Maradona: Pele 'freezing me out' of FIFA
TOKYO (Reuters) -- Former Argentina World Cup winner Diego Maradona says there is no love lost between him and Brazilian soccer great Pele.
Talking to reporters in Tokyo in Monday, Maradona was typically forthright when asked about his relationship with Pele, whom he edged out to win a recent FIFA poll to select a World Cup dream team.
"Pele is a great politician. Some people say he has had a part in keeping me out of the FIFA family," said Maradona. "He can do that if he wants. He cares about me as much as I don't care about him."
The controversial 41-year-old, who is currently undergoing drug rehabilitation in Cuba, added: "I am sorry that Pele only came second in the FIFA poll to decide the best player. But what the people decide about me I cannot give to him."
Maradona received over 111,000 votes, almost 4,000 more than Pele in an internet poll conducted by FIFA last month. More than 1.5 million fans worldwide voted, according to the official FIFA website.

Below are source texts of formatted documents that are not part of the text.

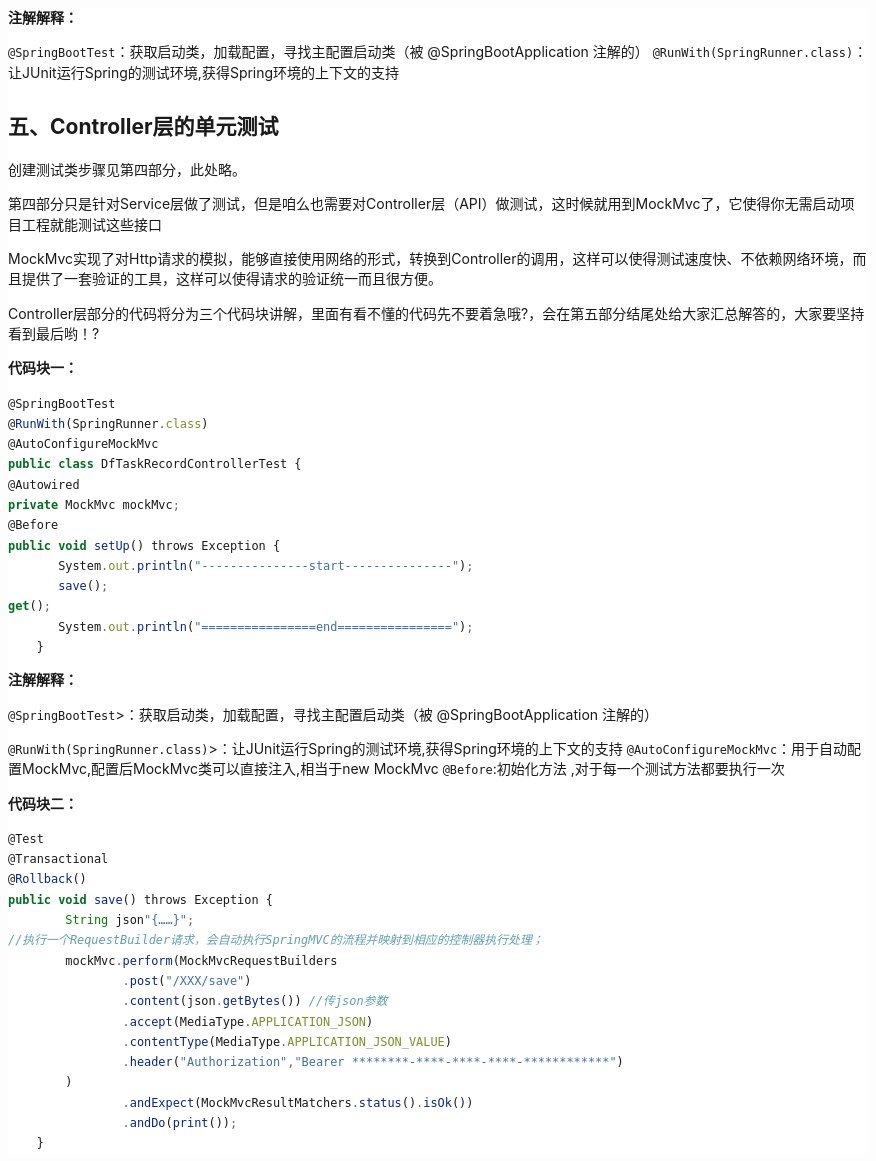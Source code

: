 

**注解解释：**

`@SpringBootTest`：获取启动类，加载配置，寻找主配置启动类（被 @SpringBootApplication 注解的） `@RunWith(SpringRunner.class)`：让JUnit运行Spring的测试环境,获得Spring环境的上下文的支持

## 五、Controller层的单元测试

创建测试类步骤见第四部分，此处略。

第四部分只是针对Service层做了测试，但是咱么也需要对Controller层（API）做测试，这时候就用到MockMvc了，它使得你无需启动项目工程就能测试这些接口

MockMvc实现了对Http请求的模拟，能够直接使用网络的形式，转换到Controller的调用，这样可以使得测试速度快、不依赖网络环境，而且提供了一套验证的工具，这样可以使得请求的验证统一而且很方便。

Controller层部分的代码将分为三个代码块讲解，里面有看不懂的代码先不要着急哦?，会在第五部分结尾处给大家汇总解答的，大家要坚持看到最后哟！?

**代码块一：**

```javascript
@SpringBootTest
@RunWith(SpringRunner.class)
@AutoConfigureMockMvc
public class DfTaskRecordControllerTest {
@Autowired
private MockMvc mockMvc;
@Before
public void setUp() throws Exception {
       System.out.println("---------------start---------------");
       save();
get();
       System.out.println("================end================");
    }
```


**注解解释：**

`@SpringBootTest`>：获取启动类，加载配置，寻找主配置启动类（被 @SpringBootApplication 注解的）

`@RunWith(SpringRunner.class)`>：让JUnit运行Spring的测试环境,获得Spring环境的上下文的支持 `@AutoConfigureMockMvc`：用于自动配置MockMvc,配置后MockMvc类可以直接注入,相当于new MockMvc `@Before`:初始化方法 ,对于每一个测试方法都要执行一次

**代码块二：**

```javascript
@Test
@Transactional
@Rollback()
public void save() throws Exception {
        String json"{……}";
//执行一个RequestBuilder请求，会自动执行SpringMVC的流程并映射到相应的控制器执行处理；
        mockMvc.perform(MockMvcRequestBuilders
                .post("/XXX/save")
                .content(json.getBytes()) //传json参数
                .accept(MediaType.APPLICATION_JSON)
                .contentType(MediaType.APPLICATION_JSON_VALUE)
                .header("Authorization","Bearer ********-****-****-****-************")
        )
                .andExpect(MockMvcResultMatchers.status().isOk())
                .andDo(print());
    }
```
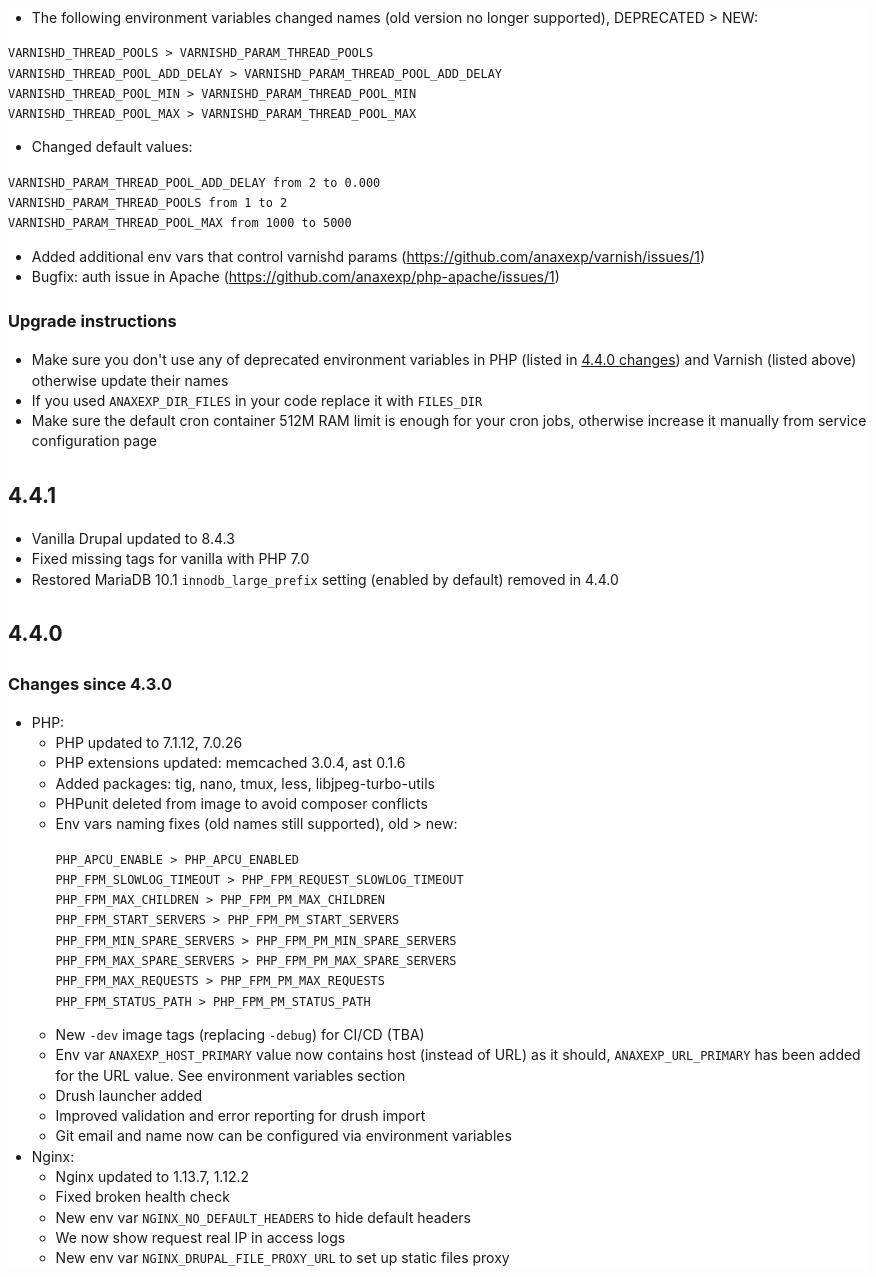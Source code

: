   * The following environment variables changed names (old version no longer supported), DEPRECATED > NEW:
  ```
  VARNISHD_THREAD_POOLS > VARNISHD_PARAM_THREAD_POOLS
  VARNISHD_THREAD_POOL_ADD_DELAY > VARNISHD_PARAM_THREAD_POOL_ADD_DELAY
  VARNISHD_THREAD_POOL_MIN > VARNISHD_PARAM_THREAD_POOL_MIN
  VARNISHD_THREAD_POOL_MAX > VARNISHD_PARAM_THREAD_POOL_MAX
  ```
  * Changed default values:
  ```
  VARNISHD_PARAM_THREAD_POOL_ADD_DELAY from 2 to 0.000
  VARNISHD_PARAM_THREAD_POOLS from 1 to 2
  VARNISHD_PARAM_THREAD_POOL_MAX from 1000 to 5000
  ```
  * Added additional env vars that control varnishd params (https://github.com/anaxexp/varnish/issues/1)
* Bugfix: auth issue in Apache (https://github.com/anaxexp/php-apache/issues/1)

### Upgrade instructions

* Make sure you don't use any of deprecated environment variables in PHP (listed in [4.4.0 changes](#4-4-0)) and Varnish (listed above) otherwise update their names
* If you used `ANAXEXP_DIR_FILES` in your code replace it with `FILES_DIR`
* Make sure the default cron container 512M RAM limit is enough for your cron jobs, otherwise increase it manually from service configuration page

## 4.4.1

* Vanilla Drupal updated to 8.4.3
* Fixed missing tags for vanilla with PHP 7.0
* Restored MariaDB 10.1 `innodb_large_prefix` setting (enabled by default) removed in 4.4.0

## 4.4.0

### Changes since 4.3.0

* PHP:
  * PHP updated to 7.1.12, 7.0.26
  * PHP extensions updated: memcached 3.0.4, ast 0.1.6
  * Added packages: tig, nano, tmux, less, libjpeg-turbo-utils
  * PHPunit deleted from image to avoid composer conflicts
  * Env vars naming fixes (old names still supported), old > new:
    ```
    PHP_APCU_ENABLE > PHP_APCU_ENABLED
    PHP_FPM_SLOWLOG_TIMEOUT > PHP_FPM_REQUEST_SLOWLOG_TIMEOUT
    PHP_FPM_MAX_CHILDREN > PHP_FPM_PM_MAX_CHILDREN
    PHP_FPM_START_SERVERS > PHP_FPM_PM_START_SERVERS
    PHP_FPM_MIN_SPARE_SERVERS > PHP_FPM_PM_MIN_SPARE_SERVERS
    PHP_FPM_MAX_SPARE_SERVERS > PHP_FPM_PM_MAX_SPARE_SERVERS
    PHP_FPM_MAX_REQUESTS > PHP_FPM_PM_MAX_REQUESTS
    PHP_FPM_STATUS_PATH > PHP_FPM_PM_STATUS_PATH
    ```
  * New `-dev` image tags (replacing `-debug`) for CI/CD (TBA)
  * Env var `ANAXEXP_HOST_PRIMARY` value now contains host (instead of URL) as it should, `ANAXEXP_URL_PRIMARY` has been added for the URL value. See environment variables section
  * Drush launcher added
  * Improved validation and error reporting for drush import
  * Git email and name now can be configured via environment variables
* Nginx:
  * Nginx updated to 1.13.7, 1.12.2
  * Fixed broken health check
  * New env var `NGINX_NO_DEFAULT_HEADERS` to hide default headers
  * We now show request real IP in access logs
  * New env var `NGINX_DRUPAL_FILE_PROXY_URL` to set up static files proxy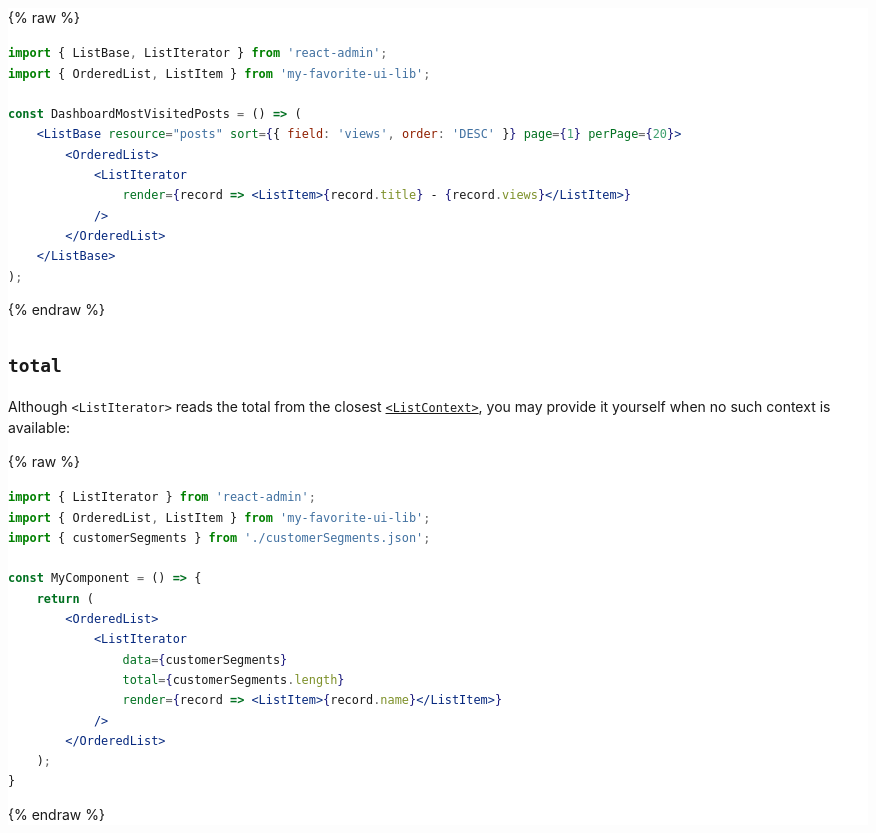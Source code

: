 {% raw %}
```jsx
import { ListBase, ListIterator } from 'react-admin';
import { OrderedList, ListItem } from 'my-favorite-ui-lib';

const DashboardMostVisitedPosts = () => (
    <ListBase resource="posts" sort={{ field: 'views', order: 'DESC' }} page={1} perPage={20}>
        <OrderedList>
            <ListIterator
                render={record => <ListItem>{record.title} - {record.views}</ListItem>}
            />
        </OrderedList>
    </ListBase>
);
```
{% endraw %}

## `total`

Although `<ListIterator>` reads the total from the closest [`<ListContext>`](./useListContext), you may provide it yourself when no such context is available:

{% raw %}
```jsx
import { ListIterator } from 'react-admin';
import { OrderedList, ListItem } from 'my-favorite-ui-lib';
import { customerSegments } from './customerSegments.json';

const MyComponent = () => {
    return (
        <OrderedList>
            <ListIterator
                data={customerSegments}
                total={customerSegments.length}
                render={record => <ListItem>{record.name}</ListItem>}
            />
        </OrderedList>
    );
}
```
{% endraw %}

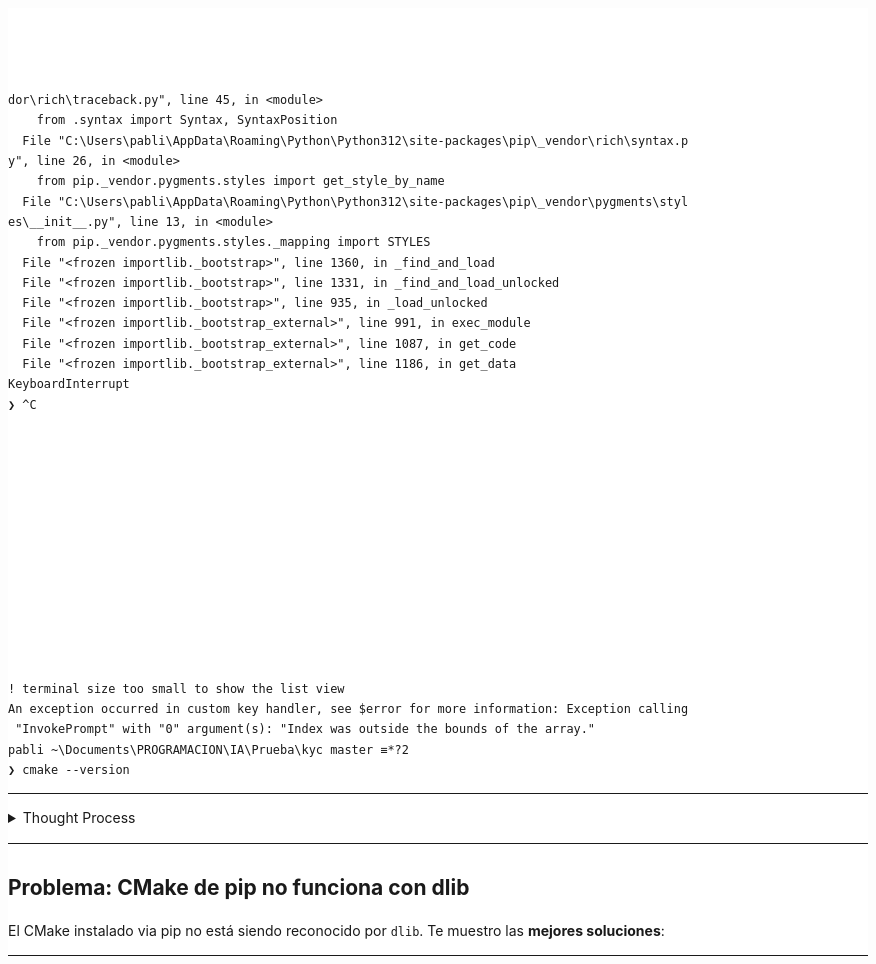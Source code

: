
 ```




dor\rich\traceback.py", line 45, in <module>
    from .syntax import Syntax, SyntaxPosition
  File "C:\Users\pabli\AppData\Roaming\Python\Python312\site-packages\pip\_vendor\rich\syntax.p
y", line 26, in <module>
    from pip._vendor.pygments.styles import get_style_by_name
  File "C:\Users\pabli\AppData\Roaming\Python\Python312\site-packages\pip\_vendor\pygments\styl
es\__init__.py", line 13, in <module>
    from pip._vendor.pygments.styles._mapping import STYLES
  File "<frozen importlib._bootstrap>", line 1360, in _find_and_load
  File "<frozen importlib._bootstrap>", line 1331, in _find_and_load_unlocked 
  File "<frozen importlib._bootstrap>", line 935, in _load_unlocked
  File "<frozen importlib._bootstrap_external>", line 991, in exec_module     
  File "<frozen importlib._bootstrap_external>", line 1087, in get_code       
  File "<frozen importlib._bootstrap_external>", line 1186, in get_data       
KeyboardInterrupt
❯ ^C
                                                                                               
                                                             










                                                                              
! terminal size too small to show the list view
An exception occurred in custom key handler, see $error for more information: Exception calling
 "InvokePrompt" with "0" argument(s): "Index was outside the bounds of the array."
pabli ~\Documents\PROGRAMACION\IA\Prueba\kyc master ≡*?2                                       
❯ cmake --version
```

---

<think><details><summary>Thought Process</summary></details></think>

---

## **Problema: CMake de pip no funciona con dlib**

El CMake instalado via pip no está siendo reconocido por `dlib`. Te muestro las **mejores soluciones**:

---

Maradona, the architect of Argentina's World Cup triumph in 1986, also criticised FIFA President Sepp Blatter for giving him the cold shoulder despite his status as one of the greatest players ever.
"If I am part of the FIFA family, then why was I only invited to come here at the end of the World Cup?" he asked. "I have ideas about improving the game which I would share with Blatter and (Michel) Platini but FIFA don't want to listen."
Maradona arrived in Japan on Friday after initially being denied entry because of his history of drug abuse. He watched Brazil beat Germany 2-0 in the World Cup final in Yokohama on Sunday.
"It was a stupid reason for not letting me come here. I didn't kill anyone. I didn't do anything bad to anybody, just to Maradona," he said.
Maradona, who was arrested for cocaine possession in 1991 and sent home in disgrace after failing a drug test at the 1994 World Cup, said his long-voiced concerns over refereeing standards had also fallen on deaf ears at FIFA.
"I have talked about the need for better referees for a long time. Now suddenly Italy and Spain have a problem with the refereeing, so they start to listen to Maradona," he said.
Italy and Spain both complained bitterly to FIFA for decisions they claimed resulted in their exit from the World Cup, both at the hands of co-hosts South Korea, who went on to reach the semi-finals.
But Maradona, who happily accepted the referee's verdict when he scored his famous "Hand of God" goal against England in the 1986 World Cup, had no sympathy for either team.
"The referee should make no difference when a great team like Spain or Italy are involved. They should have scored the goals when it mattered to avoid any confusion," he said.